Markthalle XI, Markthalle in Kreuzberg, Deutschland
Markthalle XI ist ein Marktgebäude in Berlin-Kreuzberg mit einer Eisenrahmenkonstruktion und einem mittleren Langhaus, das von zwei Seitenschiffen mit Terrakottaverzierungen flankiert wird. Das Gebäude beherbergt heute verschiedene Lebensmittelhändler, Bioprodukte und Dienstleistungen auf seinen Verkaufsflächen.
Das Gebäude wurde zwischen 1891 und 1892 von Hermann Blankenstein entworfen und gebaut. Während des Ersten Weltkriegs diente es als Suppenküche und spielte später eine wichtige Rolle bei der Wiederaufbau Kreuzbergs nach dem Zweiten Weltkrieg.
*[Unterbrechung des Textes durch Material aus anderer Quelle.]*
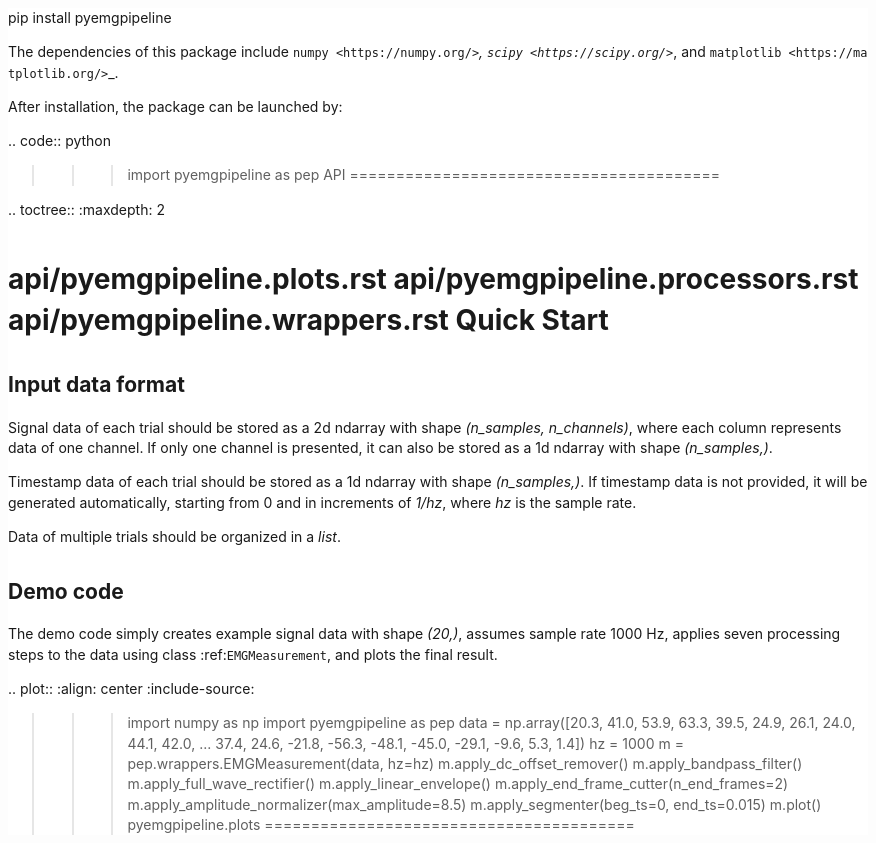    pip install pyemgpipeline

The dependencies of this package include
`numpy <https://numpy.org/>`_,
`scipy <https://scipy.org/>`_,
and `matplotlib <https://matplotlib.org/>`_.

After installation, the package can be launched by:

.. code:: python

   >>> import pyemgpipeline as pep
API
========================================

.. toctree::
   :maxdepth: 2

   api/pyemgpipeline.plots.rst
   api/pyemgpipeline.processors.rst
   api/pyemgpipeline.wrappers.rst
Quick Start
========================================

Input data format
----------------------------------------

Signal data of each trial should be stored as a 2d ndarray with shape
*(n_samples, n_channels)*,
where each column represents data of one channel.
If only one channel is presented, it can also be stored as
a 1d ndarray with shape *(n_samples,)*.

Timestamp data of each trial should be stored as a 1d ndarray with shape
*(n_samples,)*.
If timestamp data is not provided, it will be generated automatically,
starting from 0 and in increments of *1/hz*,
where *hz* is the sample rate.

Data of multiple trials should be organized in a *list*.

Demo code
----------------------------------------

The demo code simply creates example signal data with shape *(20,)*,
assumes sample rate 1000 Hz, applies seven processing steps to the data
using class :ref:`EMGMeasurement`, and plots the final result.

.. plot::
   :align: center
   :include-source:

   >>> import numpy as np
   >>> import pyemgpipeline as pep
   >>> data = np.array([20.3, 41.0, 53.9, 63.3, 39.5, 24.9, 26.1, 24.0, 44.1, 42.0,
   ...                  37.4, 24.6, -21.8, -56.3, -48.1, -45.0, -29.1, -9.6, 5.3, 1.4])
   >>> hz = 1000
   >>> m = pep.wrappers.EMGMeasurement(data, hz=hz)
   >>> m.apply_dc_offset_remover()
   >>> m.apply_bandpass_filter()
   >>> m.apply_full_wave_rectifier()
   >>> m.apply_linear_envelope()
   >>> m.apply_end_frame_cutter(n_end_frames=2)
   >>> m.apply_amplitude_normalizer(max_amplitude=8.5)
   >>> m.apply_segmenter(beg_ts=0, end_ts=0.015)
   >>> m.plot()
pyemgpipeline.plots
========================================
Der nördliche Bereich nutzt regelmäßig seine offenen Flächen für Kunstausstellungen von lokalen Künstlern. Diese Nutzung zeigt, wie der Ort über seine ursprüngliche Funktion hinaus zum kulturellen Treffpunkt für die Nachbarschaft wurde.
Der Ort liegt in unmittelbarer Nähe zu öffentlichen Verkehrsmitteln und ist einfach zu erreichen. Die offenen Ladenplätze ermöglichen einen angenehmen Besuch, bei dem Sie an verschiedenen Ständen vorbeigehen und auswählen können, was Sie interessiert.
Die unterirdischen Räume des Gebäudes überstanden die Zerstörungen des Zweiten Weltkriegs und wurden später für den Wiederaufbau des Viertels genutzt. Diese verborgenen Schichten erzählen eine Geschichte von Überleben und Wiederaufbau, die unter dem alltäglichen Marktleben verborgen bleibt.